→ **MATERIAL SUPPLIED**:
================================
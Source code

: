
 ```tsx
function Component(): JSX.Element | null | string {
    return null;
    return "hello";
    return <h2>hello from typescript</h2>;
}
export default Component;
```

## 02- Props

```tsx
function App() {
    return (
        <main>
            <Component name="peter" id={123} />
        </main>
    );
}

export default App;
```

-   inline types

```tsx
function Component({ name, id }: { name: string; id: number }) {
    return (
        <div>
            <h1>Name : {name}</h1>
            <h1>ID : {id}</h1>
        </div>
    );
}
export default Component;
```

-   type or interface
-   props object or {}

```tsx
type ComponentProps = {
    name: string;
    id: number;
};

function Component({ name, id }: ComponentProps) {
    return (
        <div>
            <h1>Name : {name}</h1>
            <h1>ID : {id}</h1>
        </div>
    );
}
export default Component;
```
================================
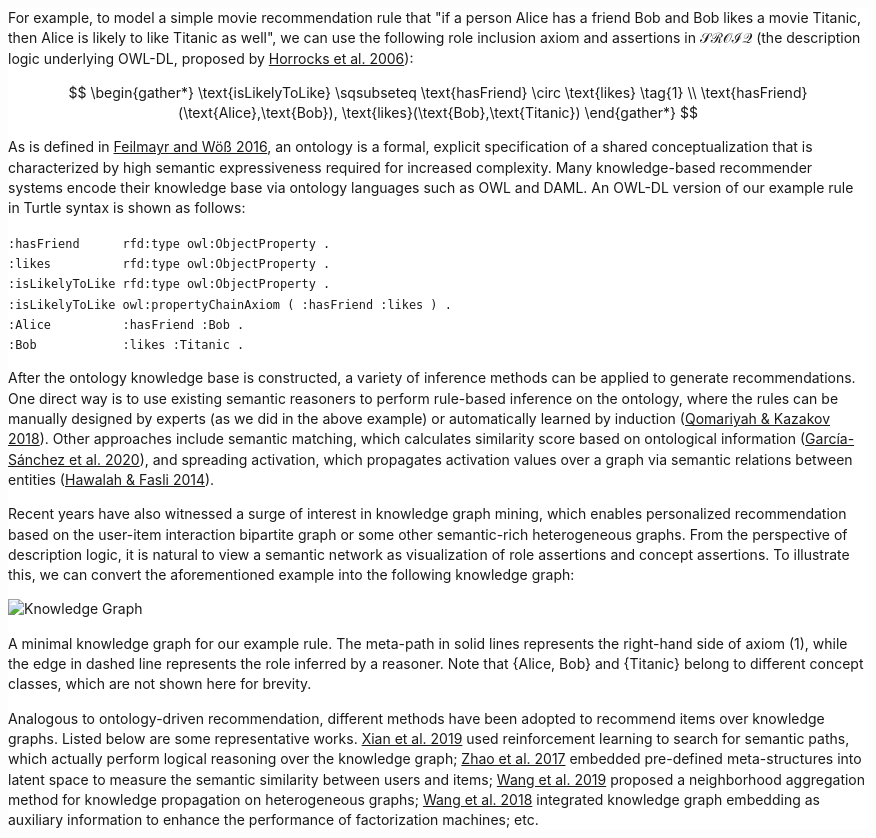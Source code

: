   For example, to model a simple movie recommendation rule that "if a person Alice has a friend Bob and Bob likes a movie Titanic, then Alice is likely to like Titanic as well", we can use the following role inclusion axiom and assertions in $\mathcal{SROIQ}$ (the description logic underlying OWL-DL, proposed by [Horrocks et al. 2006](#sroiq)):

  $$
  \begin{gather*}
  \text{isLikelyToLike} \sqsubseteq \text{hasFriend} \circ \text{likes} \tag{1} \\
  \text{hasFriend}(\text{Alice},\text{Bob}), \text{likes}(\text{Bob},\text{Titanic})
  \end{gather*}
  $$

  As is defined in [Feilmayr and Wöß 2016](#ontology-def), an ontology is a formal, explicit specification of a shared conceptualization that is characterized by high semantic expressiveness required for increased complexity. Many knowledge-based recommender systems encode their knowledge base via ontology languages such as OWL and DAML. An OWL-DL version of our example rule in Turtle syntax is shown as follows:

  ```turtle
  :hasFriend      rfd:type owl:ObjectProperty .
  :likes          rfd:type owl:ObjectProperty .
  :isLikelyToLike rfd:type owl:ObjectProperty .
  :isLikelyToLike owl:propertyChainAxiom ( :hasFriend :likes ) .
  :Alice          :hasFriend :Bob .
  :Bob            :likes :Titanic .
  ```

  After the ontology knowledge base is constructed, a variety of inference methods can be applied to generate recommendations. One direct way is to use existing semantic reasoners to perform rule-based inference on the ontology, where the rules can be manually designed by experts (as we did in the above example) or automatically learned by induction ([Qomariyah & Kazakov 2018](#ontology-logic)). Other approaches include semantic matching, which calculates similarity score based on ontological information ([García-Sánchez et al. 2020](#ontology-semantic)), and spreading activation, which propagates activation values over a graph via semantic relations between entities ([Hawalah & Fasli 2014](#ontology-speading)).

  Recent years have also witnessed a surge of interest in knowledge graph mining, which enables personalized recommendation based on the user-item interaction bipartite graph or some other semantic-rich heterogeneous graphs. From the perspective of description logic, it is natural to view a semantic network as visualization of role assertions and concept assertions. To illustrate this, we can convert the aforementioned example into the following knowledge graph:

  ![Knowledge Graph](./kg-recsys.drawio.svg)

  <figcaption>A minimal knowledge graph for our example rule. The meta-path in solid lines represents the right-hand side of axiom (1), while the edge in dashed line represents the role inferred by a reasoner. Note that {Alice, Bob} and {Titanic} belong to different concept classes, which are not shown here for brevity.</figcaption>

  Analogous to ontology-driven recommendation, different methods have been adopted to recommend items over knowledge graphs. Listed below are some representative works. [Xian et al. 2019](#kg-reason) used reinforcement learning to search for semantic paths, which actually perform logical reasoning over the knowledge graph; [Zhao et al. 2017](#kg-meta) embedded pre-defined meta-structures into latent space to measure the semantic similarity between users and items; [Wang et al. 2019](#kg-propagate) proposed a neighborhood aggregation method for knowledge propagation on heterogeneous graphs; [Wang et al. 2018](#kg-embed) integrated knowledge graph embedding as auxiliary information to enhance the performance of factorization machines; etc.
================================
→ **WHAT TO DO**: Each line that contains "hello" is to be copied from the listing above.

→ **ANSWER FOR THE TASK**:
    return "hello";
    return <h2>hello from typescript</h2>;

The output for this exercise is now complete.